5/8 - "So how did the parks and resorts stay so strong? Internationally, the weak dollar certainly helped, and Disneyland Paris finally started taking off. The U.S. parks also benefited from the weak dollar, which drove foreign tourists to stay at the parks and spend big. But what's most surprising is that U.S. visitors continued to spend at the parks, no matter how tight their pocketbooks."
"Iger attributed this to the parks shifting more of their hotels to a more moderate price-range, giving families the option of an affordable getaway. Lower priced rooms and the benefit of perks for staying at hotels on the park property has boosted Disney's share of tourist hotel spending. Bottom line: Americans may not be spending on travel overseas, but they're not giving up their annual family vacation, and Disneyland seems to offer a more accessible option here than ever."
"I spoke to Iger about Disney's digital revenues--a hot topic considering that we're on the heels of a writers' strike over digital revenues and facing a potential strike from the actors guild over the same revenue stream. Iger said that of Disney's roughly $35 billion in revenues this year, $2 billion will be from digital, about half of which are from online sales of vacation packages. Iger said he thinks about digital differently for Disney than he thinks the other media companies do. He says it's not about a new revenue stream, it's about giving consumers more options about how and where to consume Disney content.
Those extra options should retain consumers while also eventually growing both the top and bottom line."
5/8 - "(Disney's) theme park revenues and earnings for the quarter ended March 31, released on Tuesday, were impressive. Its revenues were up 11%, and operating income was up 33%.
But, there are a couple of caveats. The press release noted:
'Higher attendance was primarily driven by the benefit of the shift of the Easter holiday. '
The other caveat was that the number of foreign visitors to Disney’s U.S. theme parks was up 25% compared to the year ago period."
"...how much of Disney’s domestic theme park strength was driven by a weak dollar and foreign visitors? If that’s what’s driving it, then this is consistent with a weak U.S. economy."
5/7 - "Wall St. opened the champagne and passed around the caviar. The Disney theme park business, which analysts view as a proxy for consumer spending, posted a revenue increase of 11% to $2.725 billion.
Of course, no one bothered to read the fine print. Easter moved into the first quarter this year. Last year it was in the second...The total increase in Disney theme park revenue was well under $300 million. Given the shift in Easter, the number was probably closer to flat. That should indicate that consumer spending is at least OK, but only first class fools would think that is true."

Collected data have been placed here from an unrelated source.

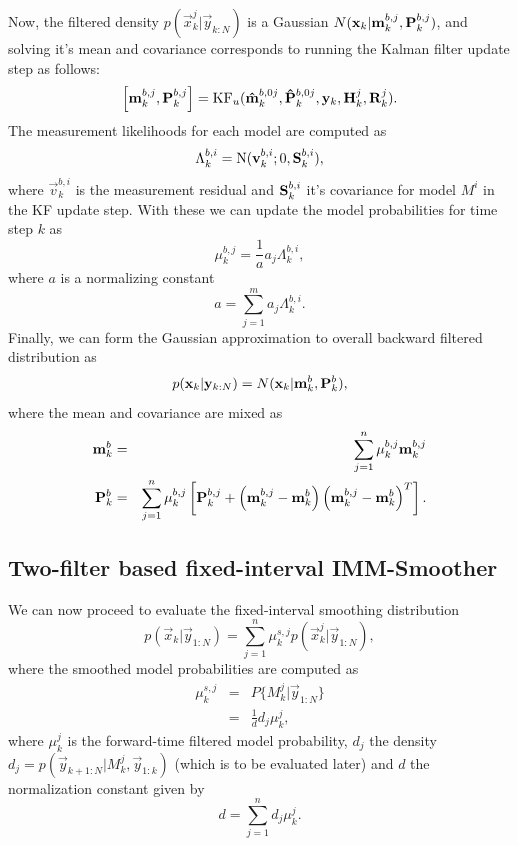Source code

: Now, the filtered density $p(\vec{x}_k^j|\vec{y}_{k:N})$ is a Gaussian
$N(\mathbf{x}_k|\mathbf{m}_{k}^{b,j},\mathbf{P}_{k}^{b,j})$, and solving it's
mean and covariance corresponds to running the Kalman filter update
step as follows:
%
\begin{equation}
%
  \left[\vec{m}_{k}^{b,j},\mat{P}_{k}^{b,j}\right] =
\text{KF}_u(\vec{\hat{m}}_{k}^{b,0j},\mat{\hat{P}}_{k}^{b,0j},\vec{y}_k,\mat{H}_k^j,\mat{R}_k^j). \label{eq:imm_b_update}
%
\end{equation}
%
The measurement likelihoods for each model are computed as
% 
\begin{equation}
  \Lambda_k^{b,i} = \text{N}(\mathbf{v}_k^{b,i};0,\mathbf{S}_k^{b,i}),
\end{equation}
where $\vec{v}_k^{b,i}$ is the measurement residual and
$\mathbf{S}_k^{b,i}$ it's covariance for model $M^i$ in the KF update
step.
%
With these we can update the model probabilities for time step $k$ as
%
\begin{equation}
%
\mu_k^{b,j} = \frac{1}{a} a_j \Lambda_k^{b,i},
%
\end{equation}
%
where $a$ is a normalizing constant
%
\begin{equation}
%
a = \sum_{j=1}^{m} a_j \Lambda_k^{b,i}.
%
\end{equation}
%
Finally, we can form the Gaussian approximation to overall backward
filtered distribution as
%
\begin{equation}
%
p(\vec{x}_k|\vec{y}_{k:N}) = N(\vec{x}_k|\vec{m}_k^b,\mat{P}_{k}^b),
%
\end{equation}
%
where the mean and covariance are mixed as
%
\begin{eqnarray}
%
\vec{m}_k^b & = & \sum_{j=1}^n \mu_k^{b,j} \vec{m}_k^{b,j} \\
%
\mat{P}_{k}^b & = & \sum_{j=1}^{n} \mu_k^{b,j} \left[ \mat{P}_k^{b,j}
+ \left( \vec{m}_k^{b,j} - \vec{m}_k^{b} \right) \left(
\vec{m}_k^{b,j} - \vec{m}_k^{b}\right)^T \right].
%
\end{eqnarray}
%

\subsection{Two-filter based fixed-interval IMM-Smoother}

We can now proceed to evaluate the fixed-interval smoothing
distribution
%
\begin{equation}
%
p(\vec{x}_k|\vec{y}_{1:N}) = \sum_{j=1}^n \mu_k^{s,j}
p(\vec{x}_k^j|\vec{y}_{1:N}), \label{eq:imm_smooth_density}
%
\end{equation}
%
where the smoothed model probabilities are computed as
%
\begin{eqnarray}
%
\mu_k^{s,j} & = & P\{ M_k^j|\vec{y}_{1:N}\} \\ & = & \frac{1}{d} d_j
\mu_k^j,
%
\end{eqnarray}
%
where $\mu_k^j$ is the forward-time filtered model probability, $d_j$
the density $d_j = p(\vec{y}_{k+1:N}|M_k^j,\vec{y}_{1:k})$ (which is
to be evaluated later) and $d$ the normalization constant given by
%  
\begin{equation}
%
d = \sum_{j=1}^{n} d_j \mu_k^j.
%
\end{equation}
%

"Disney resorts are not something the average man on the street can afford these days. With gas close to $4 a gallon, airlines raising ticket prices to stay out of Chapter 11, and people worried about their jobs, the folks going off to see Mickey are probably well-off compared to most families.
Take a look at the guy going to Disney Land. He drive a $35,000 car. He and his wife both work. He has on a Ralph Lauren shirt. He even tipped the doorman at the hotel...He is not the guy economists are worried about."